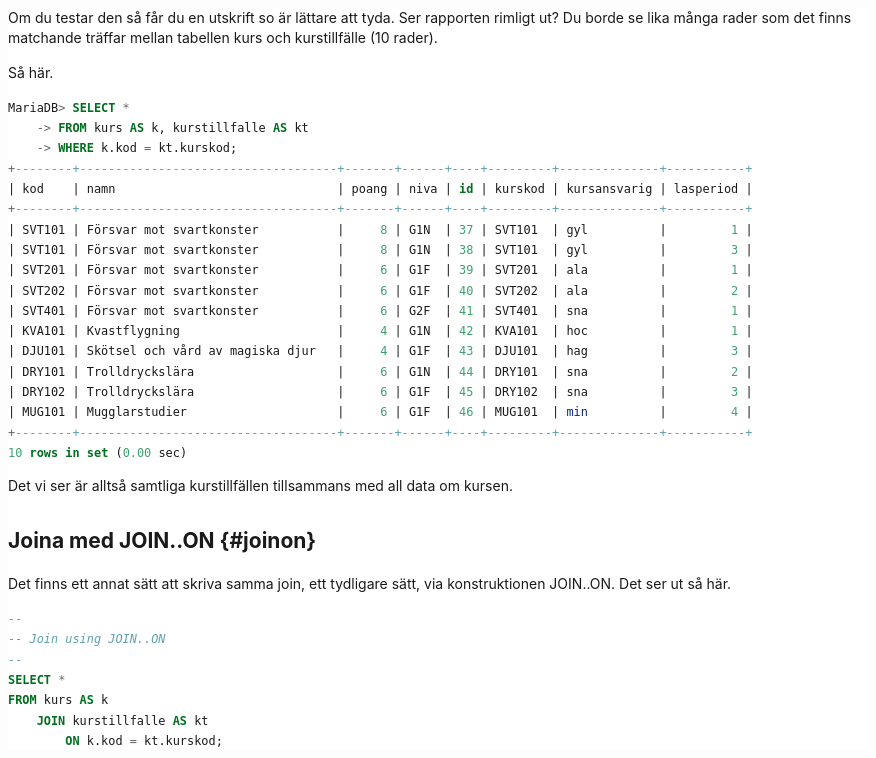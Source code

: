 Om du testar den så får du en utskrift so är lättare att tyda. Ser rapporten rimligt ut? Du borde se lika många rader som det finns matchande träffar mellan tabellen kurs och kurstillfälle (10 rader).

Så här.

```sql
MariaDB> SELECT *
    -> FROM kurs AS k, kurstillfalle AS kt
    -> WHERE k.kod = kt.kurskod;
+--------+------------------------------------+-------+------+----+---------+--------------+-----------+
| kod    | namn                               | poang | niva | id | kurskod | kursansvarig | lasperiod |
+--------+------------------------------------+-------+------+----+---------+--------------+-----------+
| SVT101 | Försvar mot svartkonster           |     8 | G1N  | 37 | SVT101  | gyl          |         1 |
| SVT101 | Försvar mot svartkonster           |     8 | G1N  | 38 | SVT101  | gyl          |         3 |
| SVT201 | Försvar mot svartkonster           |     6 | G1F  | 39 | SVT201  | ala          |         1 |
| SVT202 | Försvar mot svartkonster           |     6 | G1F  | 40 | SVT202  | ala          |         2 |
| SVT401 | Försvar mot svartkonster           |     6 | G2F  | 41 | SVT401  | sna          |         1 |
| KVA101 | Kvastflygning                      |     4 | G1N  | 42 | KVA101  | hoc          |         1 |
| DJU101 | Skötsel och vård av magiska djur   |     4 | G1F  | 43 | DJU101  | hag          |         3 |
| DRY101 | Trolldryckslära                    |     6 | G1N  | 44 | DRY101  | sna          |         2 |
| DRY102 | Trolldryckslära                    |     6 | G1F  | 45 | DRY102  | sna          |         3 |
| MUG101 | Mugglarstudier                     |     6 | G1F  | 46 | MUG101  | min          |         4 |
+--------+------------------------------------+-------+------+----+---------+--------------+-----------+
10 rows in set (0.00 sec)
```

Det vi ser är alltså samtliga kurstillfällen tillsammans med all data om kursen.



Joina med JOIN..ON {#joinon}
----------------------------------

Det finns ett annat sätt att skriva samma join, ett tydligare sätt, via konstruktionen JOIN..ON. Det ser ut så här.

```sql
--
-- Join using JOIN..ON
--
SELECT *
FROM kurs AS k
    JOIN kurstillfalle AS kt
        ON k.kod = kt.kurskod;
```
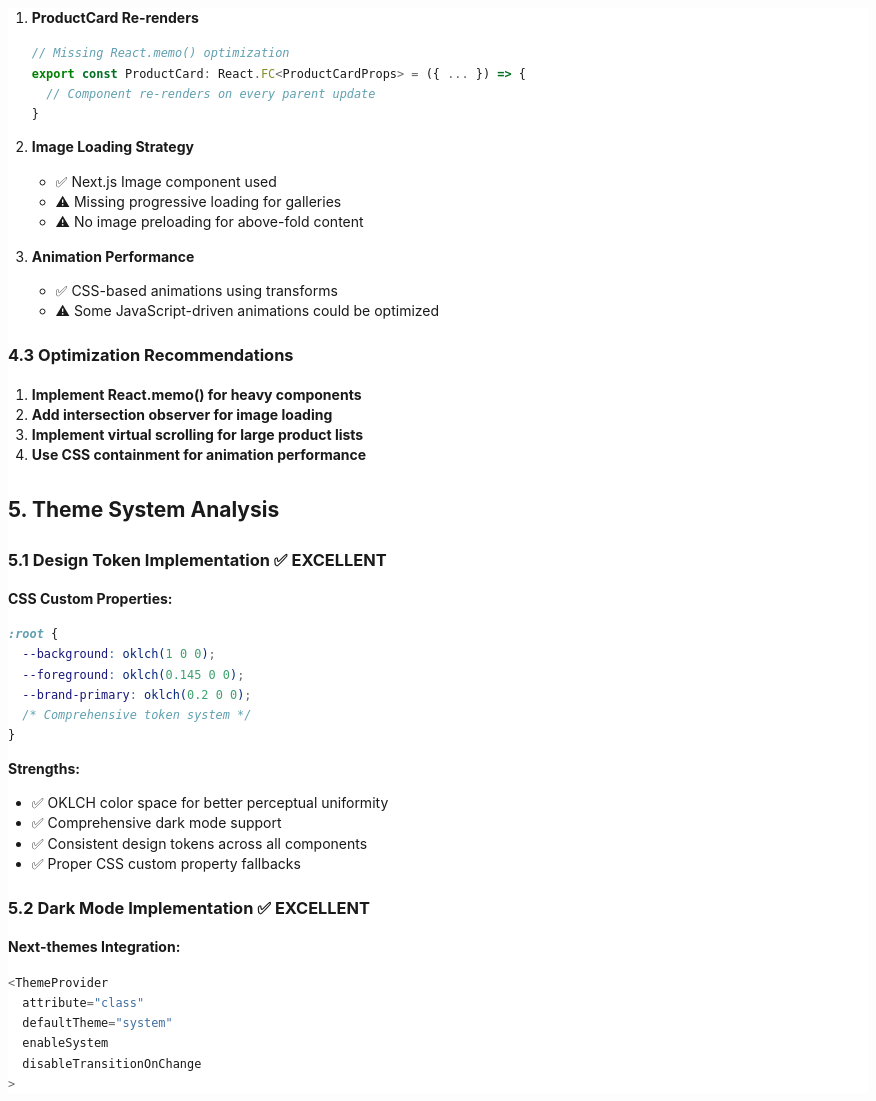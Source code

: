 1. **ProductCard Re-renders**
   ```typescript
   // Missing React.memo() optimization
   export const ProductCard: React.FC<ProductCardProps> = ({ ... }) => {
     // Component re-renders on every parent update
   }
   ```

2. **Image Loading Strategy**
   - ✅ Next.js Image component used
   - ⚠️ Missing progressive loading for galleries
   - ⚠️ No image preloading for above-fold content

3. **Animation Performance**
   - ✅ CSS-based animations using transforms
   - ⚠️ Some JavaScript-driven animations could be optimized

### 4.3 Optimization Recommendations

1. **Implement React.memo() for heavy components**
2. **Add intersection observer for image loading**
3. **Implement virtual scrolling for large product lists**
4. **Use CSS containment for animation performance**

## 5. Theme System Analysis

### 5.1 Design Token Implementation ✅ **EXCELLENT**

**CSS Custom Properties:**
```css
:root {
  --background: oklch(1 0 0);
  --foreground: oklch(0.145 0 0);
  --brand-primary: oklch(0.2 0 0);
  /* Comprehensive token system */
}
```

**Strengths:**
- ✅ OKLCH color space for better perceptual uniformity
- ✅ Comprehensive dark mode support
- ✅ Consistent design tokens across all components
- ✅ Proper CSS custom property fallbacks

### 5.2 Dark Mode Implementation ✅ **EXCELLENT**

**Next-themes Integration:**
```typescript
<ThemeProvider
  attribute="class"
  defaultTheme="system"
  enableSystem
  disableTransitionOnChange
>
```
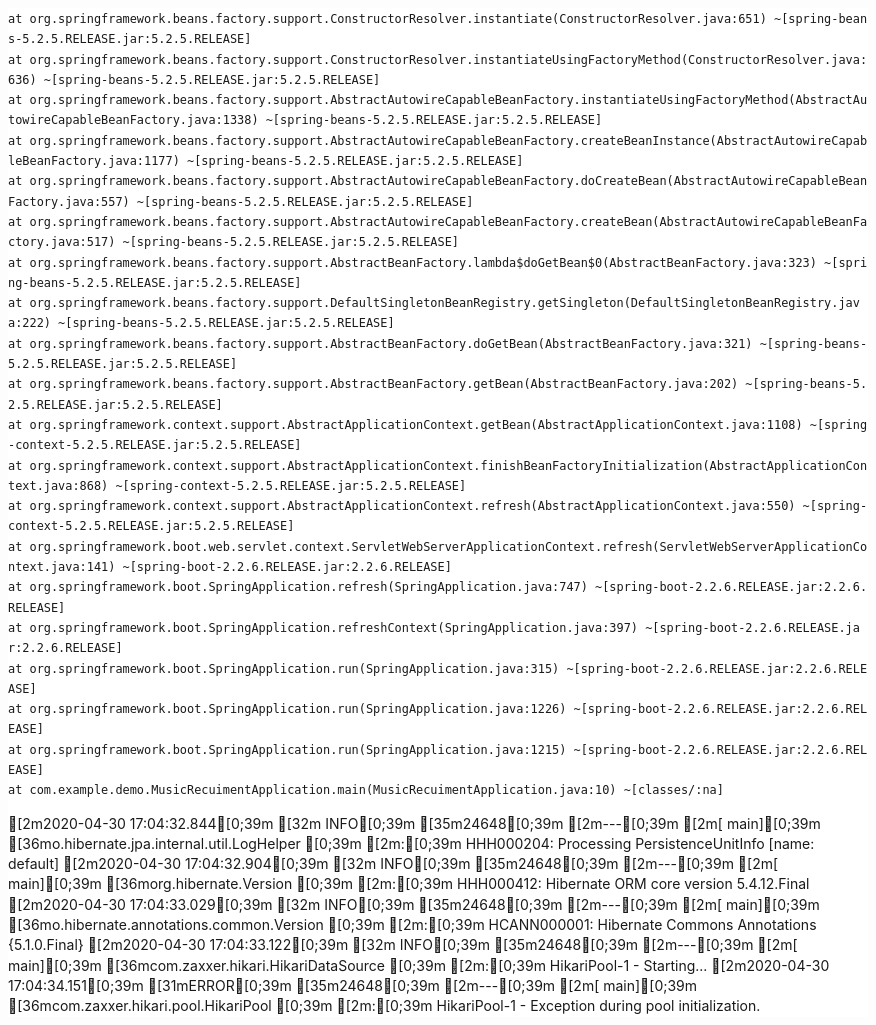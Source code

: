 	at org.springframework.beans.factory.support.ConstructorResolver.instantiate(ConstructorResolver.java:651) ~[spring-beans-5.2.5.RELEASE.jar:5.2.5.RELEASE]
	at org.springframework.beans.factory.support.ConstructorResolver.instantiateUsingFactoryMethod(ConstructorResolver.java:636) ~[spring-beans-5.2.5.RELEASE.jar:5.2.5.RELEASE]
	at org.springframework.beans.factory.support.AbstractAutowireCapableBeanFactory.instantiateUsingFactoryMethod(AbstractAutowireCapableBeanFactory.java:1338) ~[spring-beans-5.2.5.RELEASE.jar:5.2.5.RELEASE]
	at org.springframework.beans.factory.support.AbstractAutowireCapableBeanFactory.createBeanInstance(AbstractAutowireCapableBeanFactory.java:1177) ~[spring-beans-5.2.5.RELEASE.jar:5.2.5.RELEASE]
	at org.springframework.beans.factory.support.AbstractAutowireCapableBeanFactory.doCreateBean(AbstractAutowireCapableBeanFactory.java:557) ~[spring-beans-5.2.5.RELEASE.jar:5.2.5.RELEASE]
	at org.springframework.beans.factory.support.AbstractAutowireCapableBeanFactory.createBean(AbstractAutowireCapableBeanFactory.java:517) ~[spring-beans-5.2.5.RELEASE.jar:5.2.5.RELEASE]
	at org.springframework.beans.factory.support.AbstractBeanFactory.lambda$doGetBean$0(AbstractBeanFactory.java:323) ~[spring-beans-5.2.5.RELEASE.jar:5.2.5.RELEASE]
	at org.springframework.beans.factory.support.DefaultSingletonBeanRegistry.getSingleton(DefaultSingletonBeanRegistry.java:222) ~[spring-beans-5.2.5.RELEASE.jar:5.2.5.RELEASE]
	at org.springframework.beans.factory.support.AbstractBeanFactory.doGetBean(AbstractBeanFactory.java:321) ~[spring-beans-5.2.5.RELEASE.jar:5.2.5.RELEASE]
	at org.springframework.beans.factory.support.AbstractBeanFactory.getBean(AbstractBeanFactory.java:202) ~[spring-beans-5.2.5.RELEASE.jar:5.2.5.RELEASE]
	at org.springframework.context.support.AbstractApplicationContext.getBean(AbstractApplicationContext.java:1108) ~[spring-context-5.2.5.RELEASE.jar:5.2.5.RELEASE]
	at org.springframework.context.support.AbstractApplicationContext.finishBeanFactoryInitialization(AbstractApplicationContext.java:868) ~[spring-context-5.2.5.RELEASE.jar:5.2.5.RELEASE]
	at org.springframework.context.support.AbstractApplicationContext.refresh(AbstractApplicationContext.java:550) ~[spring-context-5.2.5.RELEASE.jar:5.2.5.RELEASE]
	at org.springframework.boot.web.servlet.context.ServletWebServerApplicationContext.refresh(ServletWebServerApplicationContext.java:141) ~[spring-boot-2.2.6.RELEASE.jar:2.2.6.RELEASE]
	at org.springframework.boot.SpringApplication.refresh(SpringApplication.java:747) ~[spring-boot-2.2.6.RELEASE.jar:2.2.6.RELEASE]
	at org.springframework.boot.SpringApplication.refreshContext(SpringApplication.java:397) ~[spring-boot-2.2.6.RELEASE.jar:2.2.6.RELEASE]
	at org.springframework.boot.SpringApplication.run(SpringApplication.java:315) ~[spring-boot-2.2.6.RELEASE.jar:2.2.6.RELEASE]
	at org.springframework.boot.SpringApplication.run(SpringApplication.java:1226) ~[spring-boot-2.2.6.RELEASE.jar:2.2.6.RELEASE]
	at org.springframework.boot.SpringApplication.run(SpringApplication.java:1215) ~[spring-boot-2.2.6.RELEASE.jar:2.2.6.RELEASE]
	at com.example.demo.MusicRecuimentApplication.main(MusicRecuimentApplication.java:10) ~[classes/:na]

[2m2020-04-30 17:04:32.844[0;39m [32m INFO[0;39m [35m24648[0;39m [2m---[0;39m [2m[           main][0;39m [36mo.hibernate.jpa.internal.util.LogHelper [0;39m [2m:[0;39m HHH000204: Processing PersistenceUnitInfo [name: default]
[2m2020-04-30 17:04:32.904[0;39m [32m INFO[0;39m [35m24648[0;39m [2m---[0;39m [2m[           main][0;39m [36morg.hibernate.Version                   [0;39m [2m:[0;39m HHH000412: Hibernate ORM core version 5.4.12.Final
[2m2020-04-30 17:04:33.029[0;39m [32m INFO[0;39m [35m24648[0;39m [2m---[0;39m [2m[           main][0;39m [36mo.hibernate.annotations.common.Version  [0;39m [2m:[0;39m HCANN000001: Hibernate Commons Annotations {5.1.0.Final}
[2m2020-04-30 17:04:33.122[0;39m [32m INFO[0;39m [35m24648[0;39m [2m---[0;39m [2m[           main][0;39m [36mcom.zaxxer.hikari.HikariDataSource      [0;39m [2m:[0;39m HikariPool-1 - Starting...
[2m2020-04-30 17:04:34.151[0;39m [31mERROR[0;39m [35m24648[0;39m [2m---[0;39m [2m[           main][0;39m [36mcom.zaxxer.hikari.pool.HikariPool       [0;39m [2m:[0;39m HikariPool-1 - Exception during pool initialization.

======

Go through the material and copy out every line with "Implementation" in it.

### 5.1 Design Token Implementation ✅ **EXCELLENT**
### 5.2 Dark Mode Implementation ✅ **EXCELLENT**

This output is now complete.